*Work order:* No pictures belong in the copy. Retype exactly, and only, the stretch of lines below from the one with "Get the latest" through the one with "# Screenshots".
(Dataset content)
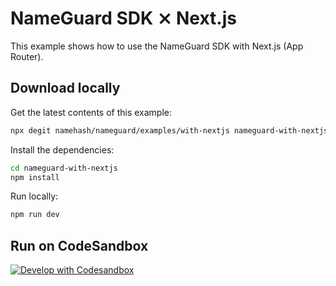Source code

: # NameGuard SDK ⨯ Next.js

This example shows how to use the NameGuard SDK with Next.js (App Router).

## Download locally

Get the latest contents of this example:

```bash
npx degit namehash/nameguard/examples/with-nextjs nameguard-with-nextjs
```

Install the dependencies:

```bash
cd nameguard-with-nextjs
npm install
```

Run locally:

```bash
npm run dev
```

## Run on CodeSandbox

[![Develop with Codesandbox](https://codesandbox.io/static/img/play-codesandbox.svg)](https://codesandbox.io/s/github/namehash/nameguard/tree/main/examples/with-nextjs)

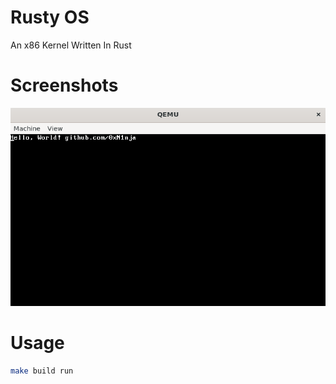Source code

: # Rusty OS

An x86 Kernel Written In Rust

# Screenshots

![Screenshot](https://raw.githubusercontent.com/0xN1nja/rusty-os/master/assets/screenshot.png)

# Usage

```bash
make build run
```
(End Dataset content)
(Dataset content)
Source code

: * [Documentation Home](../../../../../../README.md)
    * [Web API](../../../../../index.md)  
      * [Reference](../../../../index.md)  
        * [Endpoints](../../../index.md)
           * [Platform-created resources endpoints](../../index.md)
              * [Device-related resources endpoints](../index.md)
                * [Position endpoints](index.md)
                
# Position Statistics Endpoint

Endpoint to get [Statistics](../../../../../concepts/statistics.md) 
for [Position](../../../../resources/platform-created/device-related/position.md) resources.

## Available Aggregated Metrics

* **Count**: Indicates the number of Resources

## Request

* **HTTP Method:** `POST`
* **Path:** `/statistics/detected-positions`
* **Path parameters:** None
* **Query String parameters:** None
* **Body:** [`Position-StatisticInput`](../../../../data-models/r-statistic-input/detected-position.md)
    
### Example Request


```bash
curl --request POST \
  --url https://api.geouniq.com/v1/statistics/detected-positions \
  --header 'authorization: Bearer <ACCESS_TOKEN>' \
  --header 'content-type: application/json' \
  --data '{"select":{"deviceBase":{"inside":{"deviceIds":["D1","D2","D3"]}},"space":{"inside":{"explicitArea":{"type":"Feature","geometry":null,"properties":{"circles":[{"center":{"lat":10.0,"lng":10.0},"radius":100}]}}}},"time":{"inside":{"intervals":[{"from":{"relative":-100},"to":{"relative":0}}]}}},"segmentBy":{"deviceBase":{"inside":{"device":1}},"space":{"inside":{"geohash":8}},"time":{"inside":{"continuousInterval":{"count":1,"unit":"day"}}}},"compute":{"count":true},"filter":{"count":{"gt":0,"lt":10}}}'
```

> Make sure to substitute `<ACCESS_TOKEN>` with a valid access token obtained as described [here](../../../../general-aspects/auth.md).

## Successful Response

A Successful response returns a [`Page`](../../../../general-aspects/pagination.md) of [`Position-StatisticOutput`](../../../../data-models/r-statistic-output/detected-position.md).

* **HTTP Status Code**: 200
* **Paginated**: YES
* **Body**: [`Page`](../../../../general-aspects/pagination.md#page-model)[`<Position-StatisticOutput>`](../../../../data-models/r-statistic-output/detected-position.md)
(End Dataset content)
*Response:*
Get the latest contents of this example:

```bash
npx degit namehash/nameguard/examples/with-nextjs nameguard-with-nextjs
```

Install the dependencies:

```bash
cd nameguard-with-nextjs
npm install
```

Run locally:

```bash
npm run dev
```

## Run on CodeSandbox

[![Develop with Codesandbox](https://codesandbox.io/static/img/play-codesandbox.svg)](https://codesandbox.io/s/github/namehash/nameguard/tree/main/examples/with-nextjs)

Source code

: # Rusty OS

An x86 Kernel Written In Rust

# Screenshots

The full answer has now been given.